[The Rise of the Dutch Republic Volume I.(of III) 1555-66 by John Lothrop Motley]@TWC D-Link bookThe Rise of the Dutch Republic Volume I.(of III) 1555-66 CHAPTER III 23/109
There was a kind of grim humor about the man. The woman who, according to Lear's fool, was wont to thrust her live eels into the hot paste, "rapping them o' the coxcombs with a stick and crying reproachfully, Wantons, lie down!" had the spirit of a true inquisitor. Even so dealt Titelmann with his heretics writhing on the rack or in the flames.
Cotemporary chronicles give a picture of him as of some grotesque yet terrible goblin, careering through the country by night or day, alone, on horseback, smiting the trembling peasants on the head with a great club, spreading dismay far and wide, dragging suspected persons from their firesides or their beds, and thrusting them into dungeons, arresting, torturing, strangling, burning, with hardly the shadow of warrant, information, or process. The secular sheriff, familiarly called Red-Rod, from the color of his wand of office, meeting this inquisitor Titelmann one day upon the high road, thus wonderingly addressed him--"How can you venture to go about alone, or at most with an attendant or two, arresting people on every side, while I dare not attempt to execute my office, except at the head of a strong force, armed in proof; and then only at the peril of my life ?" "Ah! Red-Rod," answered Peter, jocosely, "you deal with bad people.

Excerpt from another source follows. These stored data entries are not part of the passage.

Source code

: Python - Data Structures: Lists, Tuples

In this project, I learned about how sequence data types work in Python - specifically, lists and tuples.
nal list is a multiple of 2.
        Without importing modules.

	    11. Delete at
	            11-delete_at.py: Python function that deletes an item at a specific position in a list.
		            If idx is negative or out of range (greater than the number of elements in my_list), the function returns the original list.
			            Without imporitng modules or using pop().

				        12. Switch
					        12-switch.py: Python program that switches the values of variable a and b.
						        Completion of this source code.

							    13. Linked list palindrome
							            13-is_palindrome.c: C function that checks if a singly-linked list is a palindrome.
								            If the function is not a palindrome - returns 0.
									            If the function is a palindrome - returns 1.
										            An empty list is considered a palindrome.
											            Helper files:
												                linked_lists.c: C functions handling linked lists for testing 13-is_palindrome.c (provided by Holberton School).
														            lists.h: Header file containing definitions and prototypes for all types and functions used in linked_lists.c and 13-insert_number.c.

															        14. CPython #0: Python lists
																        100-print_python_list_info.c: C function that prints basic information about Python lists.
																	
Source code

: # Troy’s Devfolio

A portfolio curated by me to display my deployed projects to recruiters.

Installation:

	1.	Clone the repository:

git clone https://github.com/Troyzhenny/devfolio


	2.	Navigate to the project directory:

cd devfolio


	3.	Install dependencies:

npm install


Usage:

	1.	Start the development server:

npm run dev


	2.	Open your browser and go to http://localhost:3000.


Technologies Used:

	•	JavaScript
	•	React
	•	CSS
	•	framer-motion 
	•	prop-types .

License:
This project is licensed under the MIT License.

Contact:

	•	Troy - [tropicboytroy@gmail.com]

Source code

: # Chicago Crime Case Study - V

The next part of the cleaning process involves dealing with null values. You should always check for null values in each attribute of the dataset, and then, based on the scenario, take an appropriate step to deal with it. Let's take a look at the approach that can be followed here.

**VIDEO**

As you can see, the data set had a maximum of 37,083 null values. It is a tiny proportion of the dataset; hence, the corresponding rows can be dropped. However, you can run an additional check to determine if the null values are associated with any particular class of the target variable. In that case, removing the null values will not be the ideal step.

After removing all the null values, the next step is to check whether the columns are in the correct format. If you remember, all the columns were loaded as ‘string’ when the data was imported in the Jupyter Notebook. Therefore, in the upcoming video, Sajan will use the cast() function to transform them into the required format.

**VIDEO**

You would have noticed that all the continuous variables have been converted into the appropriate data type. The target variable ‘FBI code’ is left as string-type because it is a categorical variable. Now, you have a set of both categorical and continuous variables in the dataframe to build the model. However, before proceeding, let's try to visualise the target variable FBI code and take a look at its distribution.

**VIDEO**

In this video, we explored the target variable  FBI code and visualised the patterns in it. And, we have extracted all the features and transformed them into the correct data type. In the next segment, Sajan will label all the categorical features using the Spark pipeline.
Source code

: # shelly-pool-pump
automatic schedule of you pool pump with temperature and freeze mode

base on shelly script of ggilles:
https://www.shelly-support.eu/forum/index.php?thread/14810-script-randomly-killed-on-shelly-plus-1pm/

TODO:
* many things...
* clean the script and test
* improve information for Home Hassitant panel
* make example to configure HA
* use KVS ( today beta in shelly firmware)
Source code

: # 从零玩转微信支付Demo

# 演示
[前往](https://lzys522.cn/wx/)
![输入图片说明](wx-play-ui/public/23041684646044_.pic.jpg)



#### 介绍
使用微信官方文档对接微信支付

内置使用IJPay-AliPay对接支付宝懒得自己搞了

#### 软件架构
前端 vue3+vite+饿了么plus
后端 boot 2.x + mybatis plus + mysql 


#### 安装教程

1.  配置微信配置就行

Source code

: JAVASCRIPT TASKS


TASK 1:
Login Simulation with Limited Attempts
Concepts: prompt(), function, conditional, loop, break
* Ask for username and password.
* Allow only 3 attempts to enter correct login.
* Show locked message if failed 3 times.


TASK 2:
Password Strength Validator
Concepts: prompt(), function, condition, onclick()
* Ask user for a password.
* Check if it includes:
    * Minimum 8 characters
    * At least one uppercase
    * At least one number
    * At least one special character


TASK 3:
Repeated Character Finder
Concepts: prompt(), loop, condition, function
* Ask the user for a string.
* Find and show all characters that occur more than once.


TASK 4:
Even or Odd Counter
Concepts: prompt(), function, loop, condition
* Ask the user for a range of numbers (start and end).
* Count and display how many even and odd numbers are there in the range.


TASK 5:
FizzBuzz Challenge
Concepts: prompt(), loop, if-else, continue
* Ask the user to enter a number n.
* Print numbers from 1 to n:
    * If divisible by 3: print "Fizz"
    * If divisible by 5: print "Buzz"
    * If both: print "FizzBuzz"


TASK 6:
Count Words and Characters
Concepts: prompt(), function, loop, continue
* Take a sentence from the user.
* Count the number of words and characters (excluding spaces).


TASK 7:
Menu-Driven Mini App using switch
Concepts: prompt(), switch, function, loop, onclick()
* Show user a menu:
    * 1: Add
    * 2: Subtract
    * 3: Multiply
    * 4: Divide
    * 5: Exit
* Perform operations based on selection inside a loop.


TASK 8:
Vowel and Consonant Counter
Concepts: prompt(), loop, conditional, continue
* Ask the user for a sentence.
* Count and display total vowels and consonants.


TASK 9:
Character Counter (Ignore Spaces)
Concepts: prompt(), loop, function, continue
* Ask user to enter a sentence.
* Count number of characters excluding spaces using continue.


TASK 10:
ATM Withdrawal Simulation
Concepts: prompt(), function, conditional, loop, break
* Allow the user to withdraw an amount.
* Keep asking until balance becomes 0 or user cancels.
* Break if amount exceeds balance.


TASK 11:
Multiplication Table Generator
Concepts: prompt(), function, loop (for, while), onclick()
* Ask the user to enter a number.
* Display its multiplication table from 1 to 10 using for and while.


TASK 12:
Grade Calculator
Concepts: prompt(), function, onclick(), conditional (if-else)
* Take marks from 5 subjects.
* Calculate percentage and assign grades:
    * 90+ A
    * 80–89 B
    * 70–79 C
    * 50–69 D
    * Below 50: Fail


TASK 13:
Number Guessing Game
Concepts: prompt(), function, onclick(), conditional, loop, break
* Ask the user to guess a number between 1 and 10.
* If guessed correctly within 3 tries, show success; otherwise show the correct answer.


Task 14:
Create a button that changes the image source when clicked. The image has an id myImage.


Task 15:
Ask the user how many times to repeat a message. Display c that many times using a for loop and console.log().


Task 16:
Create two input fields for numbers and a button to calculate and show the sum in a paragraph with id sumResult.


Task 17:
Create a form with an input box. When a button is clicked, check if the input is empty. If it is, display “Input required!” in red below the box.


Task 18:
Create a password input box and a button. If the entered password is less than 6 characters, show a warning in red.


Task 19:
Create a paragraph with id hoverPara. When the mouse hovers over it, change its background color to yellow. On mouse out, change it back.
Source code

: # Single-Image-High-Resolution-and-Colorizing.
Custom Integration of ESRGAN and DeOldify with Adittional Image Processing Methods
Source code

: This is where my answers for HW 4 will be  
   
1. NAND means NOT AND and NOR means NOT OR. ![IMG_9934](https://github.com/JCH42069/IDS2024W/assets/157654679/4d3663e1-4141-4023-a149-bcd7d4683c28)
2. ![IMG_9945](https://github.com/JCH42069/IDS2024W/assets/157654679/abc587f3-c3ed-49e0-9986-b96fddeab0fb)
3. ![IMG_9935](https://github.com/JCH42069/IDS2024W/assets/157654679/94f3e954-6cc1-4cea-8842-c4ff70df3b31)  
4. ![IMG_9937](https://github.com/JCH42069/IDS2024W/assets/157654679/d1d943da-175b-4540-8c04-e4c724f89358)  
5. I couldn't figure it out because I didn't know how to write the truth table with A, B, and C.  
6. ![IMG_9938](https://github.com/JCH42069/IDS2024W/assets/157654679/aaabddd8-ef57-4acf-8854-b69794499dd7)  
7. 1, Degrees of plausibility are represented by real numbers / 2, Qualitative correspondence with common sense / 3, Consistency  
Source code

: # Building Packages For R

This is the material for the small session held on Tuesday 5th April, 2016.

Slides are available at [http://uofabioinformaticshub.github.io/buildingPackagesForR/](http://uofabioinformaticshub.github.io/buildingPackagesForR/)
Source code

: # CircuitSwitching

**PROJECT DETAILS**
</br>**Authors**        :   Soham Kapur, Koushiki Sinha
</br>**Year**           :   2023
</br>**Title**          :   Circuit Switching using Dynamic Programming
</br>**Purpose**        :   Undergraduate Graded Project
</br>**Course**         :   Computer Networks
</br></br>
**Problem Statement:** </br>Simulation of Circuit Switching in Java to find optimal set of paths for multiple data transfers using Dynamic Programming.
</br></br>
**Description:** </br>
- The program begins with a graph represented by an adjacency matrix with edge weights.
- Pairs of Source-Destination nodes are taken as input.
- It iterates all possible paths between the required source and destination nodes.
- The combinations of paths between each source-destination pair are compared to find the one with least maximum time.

I have nothing to fear, for I seize only the innocent and virtuous, who make no resistance, and let themselves be taken like lambs." "Mighty well," said the other; "but if you arrest all the good people and I all the bad, 'tis difficult to say who in the world is to escape chastisement." The reply of the inquisitor has not been recorded, but there is no doubt that he proceeded like a strong man to run his day's course. He was the most active of all the agents in the religious persecution at the epoch of which we are now treating, but he had been inquisitor for many years.
The martyrology of the provinces reeks with his murders.
He burned men for idle words or suspected thoughts; he rarely waited, according to his frank confession, for deeds.